The purpose of this study was to explore the social justice identity development of professional school counselors who identify as advocates for undocumented students through critical incidents. The study is grounded in Bobbie Harro's Cycle of Liberation and Relational Cultural Theory to answer the following research questions: (1) What do school counselors who identify as social justice advocates describe as critical incidents in their social justice identity development when working with undocumented students? (2) How have these critical incidents impacted the social justice identity development of professional school counselors? I enlisted a qualitative approach utilizing the Critical Incident Technique (Flanagan, 1954) to address the research questions.
Six secondary school counselors participated in this study. Five were female, two were white, two were Hispanic, one was African-American, and one was bi-racial. Four were citizens, one was a naturalized citizen and one was a DACA recipient. One had been a school counselor for 1 - 3 years, two for 3-5 years, and 3 had been school counselors for more than 7 years. The critical incidents identified by the participants related to personal experiences such as parental influence, family experiences, and influence of educators; formal learning such as experiential learning and academic learning; past work experiences; and student impact on the counselor.

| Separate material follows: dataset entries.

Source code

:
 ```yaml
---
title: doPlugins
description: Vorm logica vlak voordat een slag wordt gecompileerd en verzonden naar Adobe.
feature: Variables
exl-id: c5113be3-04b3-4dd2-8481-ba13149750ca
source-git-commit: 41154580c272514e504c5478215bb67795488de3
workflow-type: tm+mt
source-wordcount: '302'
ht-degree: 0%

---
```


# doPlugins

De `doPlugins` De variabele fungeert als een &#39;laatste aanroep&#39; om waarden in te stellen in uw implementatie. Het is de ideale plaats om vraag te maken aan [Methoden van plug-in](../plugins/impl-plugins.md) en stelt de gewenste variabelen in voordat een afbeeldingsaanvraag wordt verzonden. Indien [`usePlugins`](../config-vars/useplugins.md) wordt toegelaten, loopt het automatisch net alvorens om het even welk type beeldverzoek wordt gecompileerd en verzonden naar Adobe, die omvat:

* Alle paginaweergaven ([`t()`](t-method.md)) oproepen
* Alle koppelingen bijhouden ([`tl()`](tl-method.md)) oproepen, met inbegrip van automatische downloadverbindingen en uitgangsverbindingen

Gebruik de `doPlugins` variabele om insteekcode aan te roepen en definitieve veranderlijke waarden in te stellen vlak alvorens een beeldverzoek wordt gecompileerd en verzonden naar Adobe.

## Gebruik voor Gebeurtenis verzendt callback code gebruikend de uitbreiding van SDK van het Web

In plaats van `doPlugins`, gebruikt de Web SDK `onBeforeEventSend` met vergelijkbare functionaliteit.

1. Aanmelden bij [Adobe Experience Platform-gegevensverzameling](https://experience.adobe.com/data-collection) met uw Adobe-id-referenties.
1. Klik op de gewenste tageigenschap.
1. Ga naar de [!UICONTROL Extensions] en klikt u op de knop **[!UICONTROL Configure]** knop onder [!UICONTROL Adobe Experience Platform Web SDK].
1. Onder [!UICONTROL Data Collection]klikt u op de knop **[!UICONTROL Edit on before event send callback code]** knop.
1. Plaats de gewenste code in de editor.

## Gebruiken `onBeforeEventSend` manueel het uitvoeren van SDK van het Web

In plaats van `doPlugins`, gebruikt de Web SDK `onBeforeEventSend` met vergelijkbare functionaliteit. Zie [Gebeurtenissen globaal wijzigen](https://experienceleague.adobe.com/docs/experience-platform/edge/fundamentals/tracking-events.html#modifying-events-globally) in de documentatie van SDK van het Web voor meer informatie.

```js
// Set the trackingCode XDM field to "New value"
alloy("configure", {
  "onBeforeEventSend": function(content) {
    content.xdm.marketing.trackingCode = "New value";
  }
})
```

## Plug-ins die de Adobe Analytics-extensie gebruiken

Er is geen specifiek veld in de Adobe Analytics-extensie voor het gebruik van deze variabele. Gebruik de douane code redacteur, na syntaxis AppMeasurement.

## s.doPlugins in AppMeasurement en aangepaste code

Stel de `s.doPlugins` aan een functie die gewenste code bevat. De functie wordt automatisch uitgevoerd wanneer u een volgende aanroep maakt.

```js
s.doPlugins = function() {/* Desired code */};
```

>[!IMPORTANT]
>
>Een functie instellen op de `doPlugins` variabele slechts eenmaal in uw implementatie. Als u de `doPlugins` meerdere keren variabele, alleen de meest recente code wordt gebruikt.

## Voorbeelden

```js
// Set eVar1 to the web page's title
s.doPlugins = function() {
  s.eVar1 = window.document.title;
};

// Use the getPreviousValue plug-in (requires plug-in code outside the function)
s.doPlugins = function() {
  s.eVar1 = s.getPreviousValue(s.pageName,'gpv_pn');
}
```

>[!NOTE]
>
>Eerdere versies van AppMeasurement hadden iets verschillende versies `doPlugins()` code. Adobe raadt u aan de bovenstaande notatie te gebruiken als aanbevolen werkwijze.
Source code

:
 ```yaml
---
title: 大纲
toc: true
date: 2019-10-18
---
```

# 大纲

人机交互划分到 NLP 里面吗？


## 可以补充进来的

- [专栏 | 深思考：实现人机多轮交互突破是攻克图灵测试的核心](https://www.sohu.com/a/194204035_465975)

The school counselor's relationship with an undocumented student or immigrant played a role in the participants social justice identity development. The school counselors' identity development mirrored Harro's (2000) Cycle of Liberation. As a result of the critical incidents provided by the participants, connection and introspection emerged. The connection and introspection liberated the counselor and served as the process towards the counselors' social justice identity development.